My CD and Record Shelf

The Things We Miss

Almost half way through the year and, because the first quarter was largely taken up with travel, it was difficult to then assess what the most difficult parts of this challenge were.

(The new Laura Marling record, Short Movie, is on the turntable. It didn’t come with a download code. How did people in the 70s ever get by without having music wherever they went?)

Lyndal has always said it would be hard for her to not revisit old books during this year. She continues to have that difficulty. Recently she started reading the start of the children’s sci-fi series The Tripods, by John Christopher. She had to stop during the first book because she couldn’t recall if she had read it as a child or just seen a TV series of it.

When Myuran Sukumaran and Andrew Chan‘s fates were still unsure, Lyndal had asked for a special dispensation in the event that they were executed. She felt that Gilead by Marilyn Robinson would be the book to help her make sense of the world. It was my recommendation that she not pursue that train of thought. These are the difficulties of this challenge. Sometimes we need that easy comfort and it’s just not there.

In a lighter situation, when news came that a found manuscript by Harper Lee was to be published, Lyndal’s thoughts went to rereading To Kill a Mockingbird for the -lost-count- time.

In music, she misses PJ Harvey especially and has probably found herself repeatedly listening to Sufjan Stevens’s Carrie & Lowell to fill whatever hole Polly-Jean has left. To be fair, the day Myuran and Andrew were executed, we both listened to that record on repeat. There’s so much emotion there.

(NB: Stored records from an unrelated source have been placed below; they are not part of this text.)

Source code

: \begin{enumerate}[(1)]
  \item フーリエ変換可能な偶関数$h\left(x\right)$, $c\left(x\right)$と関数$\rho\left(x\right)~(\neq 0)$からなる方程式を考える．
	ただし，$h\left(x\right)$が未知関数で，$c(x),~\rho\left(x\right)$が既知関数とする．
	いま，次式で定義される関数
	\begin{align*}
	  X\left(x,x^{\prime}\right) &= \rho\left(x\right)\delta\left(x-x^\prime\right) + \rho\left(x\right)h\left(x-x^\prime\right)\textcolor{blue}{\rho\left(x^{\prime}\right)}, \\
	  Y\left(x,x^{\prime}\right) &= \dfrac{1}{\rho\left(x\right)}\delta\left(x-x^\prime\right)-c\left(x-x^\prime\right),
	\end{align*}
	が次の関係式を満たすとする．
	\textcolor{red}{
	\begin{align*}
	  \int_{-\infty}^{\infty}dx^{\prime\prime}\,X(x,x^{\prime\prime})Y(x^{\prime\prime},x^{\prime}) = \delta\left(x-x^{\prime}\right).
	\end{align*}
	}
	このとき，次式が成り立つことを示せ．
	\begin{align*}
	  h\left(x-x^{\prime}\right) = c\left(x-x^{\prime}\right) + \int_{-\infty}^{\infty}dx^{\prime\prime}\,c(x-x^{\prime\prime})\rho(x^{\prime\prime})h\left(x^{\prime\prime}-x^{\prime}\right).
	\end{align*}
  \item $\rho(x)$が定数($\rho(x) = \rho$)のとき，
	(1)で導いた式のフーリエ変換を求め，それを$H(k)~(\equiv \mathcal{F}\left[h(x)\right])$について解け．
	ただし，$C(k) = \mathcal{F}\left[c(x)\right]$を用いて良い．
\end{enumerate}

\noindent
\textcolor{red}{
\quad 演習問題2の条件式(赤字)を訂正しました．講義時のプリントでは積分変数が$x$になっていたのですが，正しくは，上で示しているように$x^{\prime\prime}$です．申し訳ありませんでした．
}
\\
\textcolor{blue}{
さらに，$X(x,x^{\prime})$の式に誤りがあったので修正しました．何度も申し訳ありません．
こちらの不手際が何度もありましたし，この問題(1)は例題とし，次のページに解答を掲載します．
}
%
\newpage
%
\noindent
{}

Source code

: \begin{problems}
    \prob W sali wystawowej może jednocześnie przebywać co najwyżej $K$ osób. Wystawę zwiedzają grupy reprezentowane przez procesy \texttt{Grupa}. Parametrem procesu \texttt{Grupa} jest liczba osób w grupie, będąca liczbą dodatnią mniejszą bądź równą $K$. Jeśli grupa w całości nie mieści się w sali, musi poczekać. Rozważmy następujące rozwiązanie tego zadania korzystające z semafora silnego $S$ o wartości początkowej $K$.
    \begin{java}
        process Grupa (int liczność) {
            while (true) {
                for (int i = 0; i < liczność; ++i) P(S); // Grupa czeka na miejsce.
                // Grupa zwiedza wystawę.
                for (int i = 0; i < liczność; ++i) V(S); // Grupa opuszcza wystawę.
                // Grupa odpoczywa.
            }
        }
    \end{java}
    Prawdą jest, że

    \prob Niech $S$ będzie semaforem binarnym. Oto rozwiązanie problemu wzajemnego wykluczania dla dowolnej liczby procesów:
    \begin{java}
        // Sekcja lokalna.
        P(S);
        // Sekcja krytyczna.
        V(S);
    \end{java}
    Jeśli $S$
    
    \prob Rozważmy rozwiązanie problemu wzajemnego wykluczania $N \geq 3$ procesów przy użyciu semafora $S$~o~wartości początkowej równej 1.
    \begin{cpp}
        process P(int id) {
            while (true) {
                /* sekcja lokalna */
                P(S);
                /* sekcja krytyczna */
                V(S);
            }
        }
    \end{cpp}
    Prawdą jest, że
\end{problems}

As the subtitle of this site shows, I thought I would miss Sonic Youth most of all. For the past 24 years their song have been my go-to for comfort, understanding and desire.

But I haven’t missed Sonic Youth or any of my other at-hand, play-it-because-I-can’t-think-of-anything-else artists like the Beastie Boys. Those bands and artists that were such a part of my every day are still with me because they were with me every day. I can basically recite all of Paul’s Boutique off-by-heart.

I also haven’t missed some of the newer music in my life, because after a while it was pretty easy to replace the music with new sounds.

I’ve missed the TV and movies that I like to embrace when the mood strikes. When we were in Germany I wanted to rewatch Top Secret just because one line kept repeating in my head: "I know a little German. He’s over there."

There’s another project that I’ve been working on about they way we live and I’ve really wanted to rewatch The Wire to get remember the passionate thoughts of a need for justice that coursed through me when I watched it the first time.

Sometimes I just want to watch a film again to see if it’s as good as I thought the first time. When I first watched David Lynch’s Inland Empire I was blown away by its existence on the edge of the subconscious. But that was when we had a CRT television. Now we have a big LCD screen and I really want to watch it again.

I have these hankerings to rewatch shows and movies. Some of them are for comfort and some of them are for my own interest but I have to stop myself every time that thought comes up. I keep thinking about what January next year is going to be like and wondering if I’ll have an air-conditioned screening room where I can lock myself for weeks.